[Stored records]

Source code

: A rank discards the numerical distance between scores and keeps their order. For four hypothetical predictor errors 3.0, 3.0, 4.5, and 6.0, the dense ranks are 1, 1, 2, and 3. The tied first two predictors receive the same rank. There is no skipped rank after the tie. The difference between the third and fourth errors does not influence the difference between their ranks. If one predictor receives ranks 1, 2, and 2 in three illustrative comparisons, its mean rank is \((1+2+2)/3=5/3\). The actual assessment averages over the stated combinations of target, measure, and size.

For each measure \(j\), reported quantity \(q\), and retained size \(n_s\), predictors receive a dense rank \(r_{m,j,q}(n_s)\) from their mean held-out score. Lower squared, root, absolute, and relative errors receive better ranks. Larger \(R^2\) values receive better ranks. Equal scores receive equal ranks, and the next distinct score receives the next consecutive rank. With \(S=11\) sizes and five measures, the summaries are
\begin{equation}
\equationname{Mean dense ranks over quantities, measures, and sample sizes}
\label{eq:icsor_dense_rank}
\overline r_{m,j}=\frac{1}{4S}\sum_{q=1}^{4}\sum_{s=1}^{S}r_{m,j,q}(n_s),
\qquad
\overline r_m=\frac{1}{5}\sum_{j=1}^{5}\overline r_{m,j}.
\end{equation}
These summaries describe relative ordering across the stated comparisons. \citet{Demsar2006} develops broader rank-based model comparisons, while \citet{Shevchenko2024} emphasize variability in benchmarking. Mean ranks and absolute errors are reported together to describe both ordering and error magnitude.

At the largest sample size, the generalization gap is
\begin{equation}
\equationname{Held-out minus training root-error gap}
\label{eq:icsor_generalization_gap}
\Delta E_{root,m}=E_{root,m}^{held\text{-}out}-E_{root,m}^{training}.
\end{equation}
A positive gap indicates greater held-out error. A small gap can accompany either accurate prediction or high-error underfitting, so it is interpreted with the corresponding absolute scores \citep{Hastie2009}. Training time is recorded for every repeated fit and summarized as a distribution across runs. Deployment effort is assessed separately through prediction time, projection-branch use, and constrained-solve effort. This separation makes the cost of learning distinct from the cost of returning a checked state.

_PROBLEM DESCRIPTION_: If a line of the data contains the word "sample", count it; say how many such lines there are and nothing else.

_ANSWER TO THE EXERCISE_: 2